Scan the entries below for the string "wire" and copy every line where it turns up.

(SUPPLIED MATERIAL)

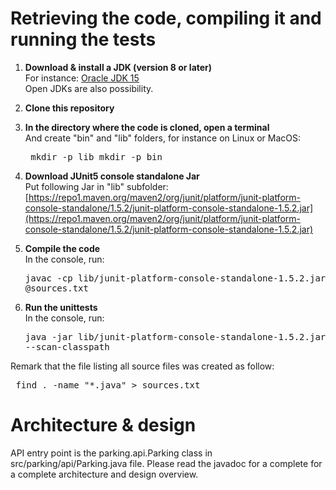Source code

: # Retrieving the code, compiling it and running the tests

1. **Download & install a JDK (version 8 or later)**<br>
   For instance: [Oracle JDK 15](https://www.oracle.com/java/technologies/javase-jdk15-downloads.html)<br>
   Open JDKs are also possibility.<br>

2. **Clone this repository**<br>

3. **In the directory where the code is cloned, open a terminal**<br>
   And create "bin" and "lib" folders, for instance on Linux or MacOS:<pre>
     mkdir -p lib
     mkdir -p bin
   </pre>
4. **Download JUnit5 console standalone Jar**<br>
   Put following Jar in "lib" subfolder:<br>
   [https://repo1.maven.org/maven2/org/junit/platform/junit-platform-console-standalone/1.5.2/junit-platform-console-standalone-1.5.2.jar](https://repo1.maven.org/maven2/org/junit/platform/junit-platform-console-standalone/1.5.2/junit-platform-console-standalone-1.5.2.jar)
5. **Compile the code**<br>
   In the console, run:<pre>
     javac -cp lib/junit-platform-console-standalone-1.5.2.jar -d bin @sources.txt
   </pre>
6. **Run the unittests**<br> 
   In the console, run:<pre>
     java -jar lib/junit-platform-console-standalone-1.5.2.jar -cp bin --scan-classpath
   </pre>
 
Remark that the file listing all source files was created as follow:<pre>
  find . -name "*.java" > sources.txt
</pre>

# Architecture & design

API entry point is the parking.api.Parking class in src/parking/api/Parking.java file.
Please read the javadoc for a complete for a complete architecture and design overview.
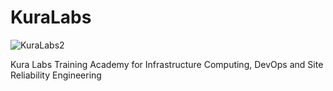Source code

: # KuraLabs


![KuraLabs2](https://user-images.githubusercontent.com/91057035/185551656-8523b2c9-d699-430d-9fdb-3b7827bc9b07.png)


Kura Labs Training Academy for Infrastructure Computing, DevOps and Site Reliability Engineering
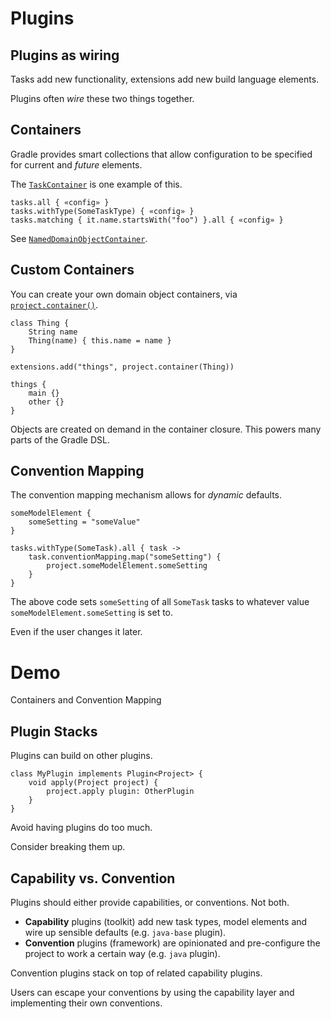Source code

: # Plugins

## Plugins as wiring

Tasks add new functionality, extensions add new build language elements.

Plugins often *wire* these two things together.

## Containers

Gradle provides smart collections that allow configuration to be specified for current and *future* elements. 

The [`TaskContainer`](http://gradle.org/docs/current/javadoc/org/gradle/api/tasks/TaskContainer.html) is one example of this.

    tasks.all { «config» }
    tasks.withType(SomeTaskType) { «config» }
    tasks.matching { it.name.startsWith("foo") }.all { «config» }

See [`NamedDomainObjectContainer`](http://gradle.org/docs/current/javadoc/org/gradle/api/NamedDomainObjectContainer.html).

## Custom Containers

You can create your own domain object containers, via [`project.container()`](http://gradle.org/docs/current/javadoc/org/gradle/api/Project.html#container\(java.lang.Class\)).

    class Thing {
        String name
        Thing(name) { this.name = name }
    }
    
    extensions.add("things", project.container(Thing))
    
    things {
        main {}
        other {}
    }

Objects are created on demand in the container closure. This powers many parts of the Gradle DSL.

## Convention Mapping

The convention mapping mechanism allows for *dynamic* defaults.

    someModelElement {
        someSetting = "someValue"
    }

    tasks.withType(SomeTask).all { task ->
        task.conventionMapping.map("someSetting") { 
            project.someModelElement.someSetting 
        }
    }

The above code sets `someSetting` of all `SomeTask` tasks to whatever value `someModelElement.someSetting` is set to.

Even if the user changes it later.

# Demo

Containers and Convention Mapping

## Plugin Stacks

Plugins can build on other plugins.

    class MyPlugin implements Plugin<Project> {
        void apply(Project project) {
            project.apply plugin: OtherPlugin
        }
    }

Avoid having plugins do too much. 

Consider breaking them up.

## Capability vs. Convention

Plugins should either provide capabilities, or conventions. Not both.

* **Capability** plugins (toolkit) add new task types, model elements and wire up sensible defaults (e.g. `java-base` plugin).
* **Convention** plugins (framework) are opinionated and pre-configure the project to work a certain way (e.g. `java` plugin).

Convention plugins stack on top of related capability plugins.

Users can escape your conventions by using the capability layer and implementing their own conventions.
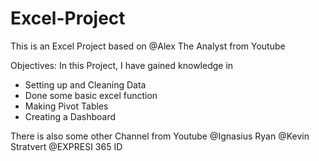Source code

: # Excel-Project
This is an Excel Project based on @Alex The Analyst from Youtube

Objectives:
In this Project, I have gained knowledge in 
- Setting up and Cleaning Data
- Done some basic excel function
- Making Pivot Tables
- Creating a Dashboard

There is also some other Channel from Youtube 
@Ignasius Ryan
@Kevin Stratvert
@EXPRESI 365 ID
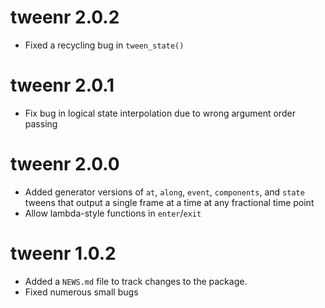 # tweenr 2.0.2

* Fixed a recycling bug in `tween_state()`

# tweenr 2.0.1

* Fix bug in logical state interpolation due to wrong argument order passing

# tweenr 2.0.0

* Added generator versions of `at`, `along`, `event`, `components`, and `state` 
  tweens that output a single frame at a time at any fractional time point
* Allow lambda-style functions in `enter`/`exit`
  
# tweenr 1.0.2

* Added a `NEWS.md` file to track changes to the package.
* Fixed numerous small bugs
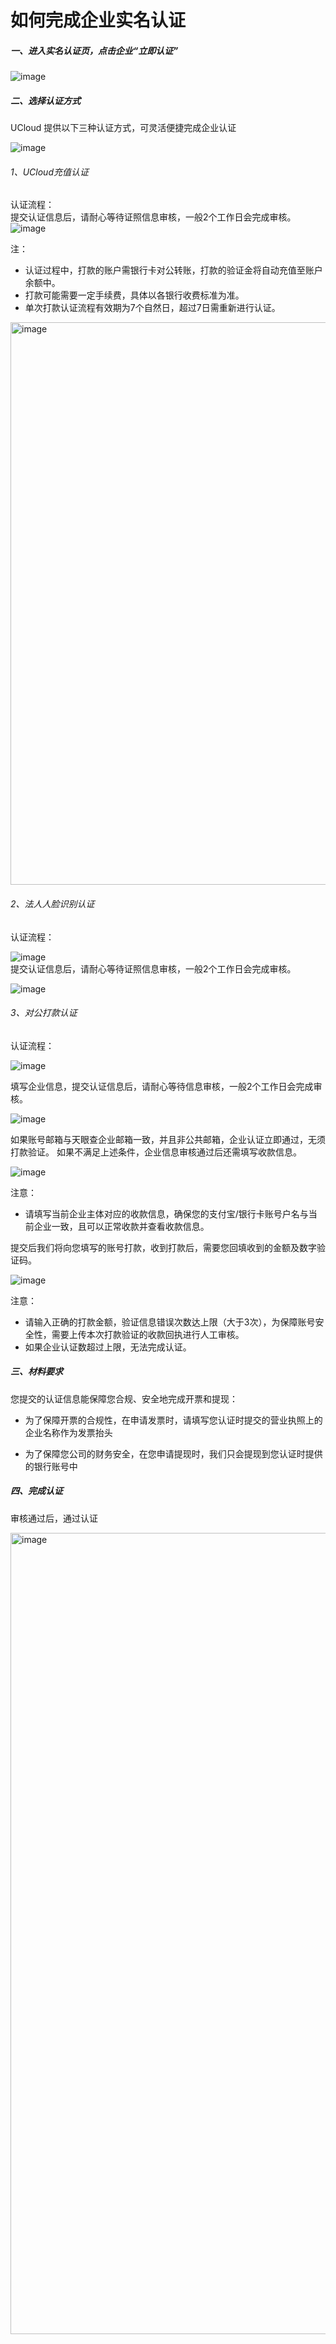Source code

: 

# 如何完成企业实名认证

##### 一、进入实名认证页，点击企业“立即认证”

![image](https://github.com/UCloudDoc-Team/identity_verification/assets/107971405/41a1699b-eda2-4bd4-88f0-646bd6e65337)


##### 二、选择认证方式
UCloud 提供以下三种认证方式，可灵活便捷完成企业认证

![image](https://github.com/UCloudDoc-Team/identity_verification/assets/107971405/d74e50c2-0070-4e7f-8b42-51a8309de5c6)

###### 1、UCloud充值认证
认证流程：  
提交认证信息后，请耐心等待证照信息审核，一般2个工作日会完成审核。
![image](https://github.com/UCloudDoc-Team/identity_verification/assets/107971405/b6633b82-4d23-4f7c-8e8f-c2e9bd55c548)


注：
- 认证过程中，打款的账户需银行卡对公转账，打款的验证金将自动充值至账户余额中。  
- 打款可能需要一定手续费，具体以各银行收费标准为准。  
- 单次打款认证流程有效期为7个自然日，超过7日需重新进行认证。  
<img width="900" alt="image" src="https://github.com/UCloudDoc-Team/identity_verification/assets/107971405/10199ea4-4519-45a4-ada5-61215f871ef3">

###### 2、法人人脸识别认证
认证流程：   

![image](https://github.com/UCloudDoc-Team/identity_verification/assets/107971405/f1ed7db2-c8b2-4add-bfbd-c31196543456)  
提交认证信息后，请耐心等待证照信息审核，一般2个工作日会完成审核。

![image](https://github.com/UCloudDoc-Team/identity_verification/assets/107971405/a030a3dc-f281-4788-aee8-722e006ce00c)

###### 3、对公打款认证
认证流程：  

![image](https://cdn.jsdelivr.net/gh/UCloudDoc-Team/identity_verification@2763c13a39b2e903fe31e73934130f5c21d2c102/images/%E4%BC%81%E4%B8%9A%E8%AE%A4%E8%AF%81%E7%AC%AC%E4%B8%89%E7%A7%8D%E6%96%B9%E5%BC%8F%E6%B5%81%E7%A8%8B.jpg)

填写企业信息，提交认证信息后，请耐心等待信息审核，一般2个工作日会完成审核。

![image](https://cdn.jsdelivr.net/gh/UCloudDoc-Team/identity_verification@13c499f74e76a1ba73122574a607e99462431335/images/%E4%BC%81%E4%B8%9A%E4%BF%A1%E6%81%AF.jpg)

如果账号邮箱与天眼查企业邮箱一致，并且非公共邮箱，企业认证立即通过，无须打款验证。
如果不满足上述条件，企业信息审核通过后还需填写收款信息。

![image](https://cdn.jsdelivr.net/gh/UCloudDoc-Team/identity_verification@2763c13a39b2e903fe31e73934130f5c21d2c102/images/%E6%94%B6%E6%AC%BE%E4%BF%A1%E6%81%AF.jpg)

注意：
- 请填写当前企业主体对应的收款信息，确保您的支付宝/银行卡账号户名与当前企业一致，且可以正常收款并查看收款信息。


提交后我们将向您填写的账号打款，收到打款后，需要您回填收到的金额及数字验证码。

![image](https://cdn.jsdelivr.net/gh/UCloudDoc-Team/identity_verification@2763c13a39b2e903fe31e73934130f5c21d2c102/images/%E6%89%93%E6%AC%BE%E9%AA%8C%E8%AF%81.jpg)

注意：
- 请输入正确的打款金额，验证信息错误次数达上限（大于3次），为保障账号安全性，需要上传本次打款验证的收款回执进行人工审核。
- 如果企业认证数超过上限，无法完成认证。

##### 三、材料要求
您提交的认证信息能保障您合规、安全地完成开票和提现：

  - 为了保障开票的合规性，在申请发票时，请填写您认证时提交的营业执照上的企业名称作为发票抬头

  - 为了保障您公司的财务安全，在您申请提现时，我们只会提现到您认证时提供的银行账号中

##### 四、完成认证

审核通过后，通过认证

<img width="1282" alt="image" src="https://github.com/UCloudDoc-Team/identity_verification/assets/107971405/ec949abf-1402-4ff8-832c-a3da322c217d">

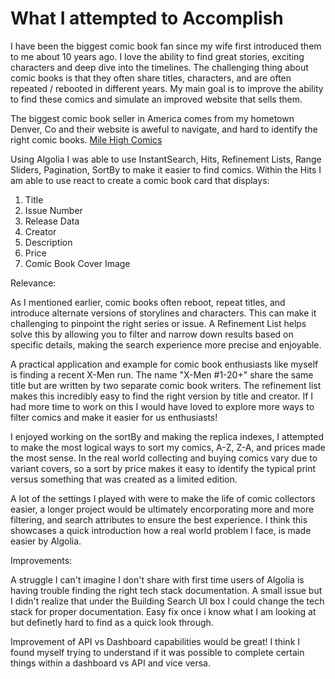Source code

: # What I attempted to Accomplish

I have been the biggest comic book fan since my wife first introduced them to me about 10 years ago. I love the ability to find great stories, exciting characters and deep dive into the timelines. The challenging thing about comic books is that they often share titles, characters, and are often repeated / rebooted in different years. My main goal is to improve the ability to find these comics and simulate an improved website that sells them.

The biggest comic book seller in America comes from my hometown Denver, Co and their website is aweful to navigate, and hard to identify the right comic books. [Mile High Comics](https://www.milehighcomics.com)

Using Algolia I was able to use InstantSearch, Hits, Refinement Lists, Range Sliders, Pagination, SortBy to make it easier to find comics. Within the Hits I am able to use react to create a comic book card that displays:
1. Title
2. Issue Number
3. Release Data
4. Creator
5. Description
6. Price
7. Comic Book Cover Image

Relevance:

As I mentioned earlier, comic books often reboot, repeat titles, and introduce alternate versions of storylines and characters. This can make it challenging to pinpoint the right series or issue. A Refinement List helps solve this by allowing you to filter and narrow down results based on specific details, making the search experience more precise and enjoyable.

A practical application and example for comic book enthusiasts like myself is finding a recent X-Men run. The name "X-Men #1-20+" share the same title but are written by two separate comic book writers. The refinement list makes this incredibly easy to find the right version by title and creator. If I had more time to work on this I would have loved to explore more ways to filter comics and make it easier for us enthusiasts!


I enjoyed working on the sortBy and making the replica indexes, I attempted to make the most logical ways to sort my comics, A-Z, Z-A, and prices made the most sense. In the real world collecting and buying comics vary due to variant covers, so a sort by price makes it easy to identify the typical print versus something that was created as a limited edition.

A lot of the settings I played with were to make the life of comic collectors easier, a longer project would be ultimately encorporating more and more filtering, and search attributes to ensure the best experience. I think this showcases a quick introduction how a real world problem I face, is made easier by Algolia.

Improvements:

 A struggle I can't imagine I don't share with first time users of Algolia is having trouble finding the right tech stack documentation. A small issue but I didn't realize that under the Building Search UI box I could change the tech stack for proper documentation. Easy fix once i know what I am looking at but definetly hard to find as a quick look through.

Improvement of API vs Dashboard capabilities would be great! I think I found myself trying to understand if it was possible to complete certain things within a dashboard vs API and vice versa.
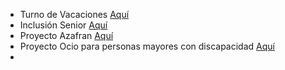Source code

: - Turno de Vacaciones [Aquí](/Auditoría%20Web/Coordicanarias/Ocio/Vacaciones.md)
- Inclusión Senior [Aquí](/Auditoría%20Web/Coordicanarias/Ocio/Senior.md)
- Proyecto Azafran [Aquí](/Auditoría%20Web/Coordicanarias/Ocio/Proyecto%20Azafran.md)
- Proyecto Ocio para personas mayores con discapacidad [Aquí](/Auditoría%20Web/Coordicanarias/Ocio/Proyecto%20Ocio.md)
-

(End SUPPLIED MATERIAL)

● **EXPECTED ANSWER**:
Plugins often *wire* these two things together.
* **Capability** plugins (toolkit) add new task types, model elements and wire up sensible defaults (e.g. `java-base` plugin).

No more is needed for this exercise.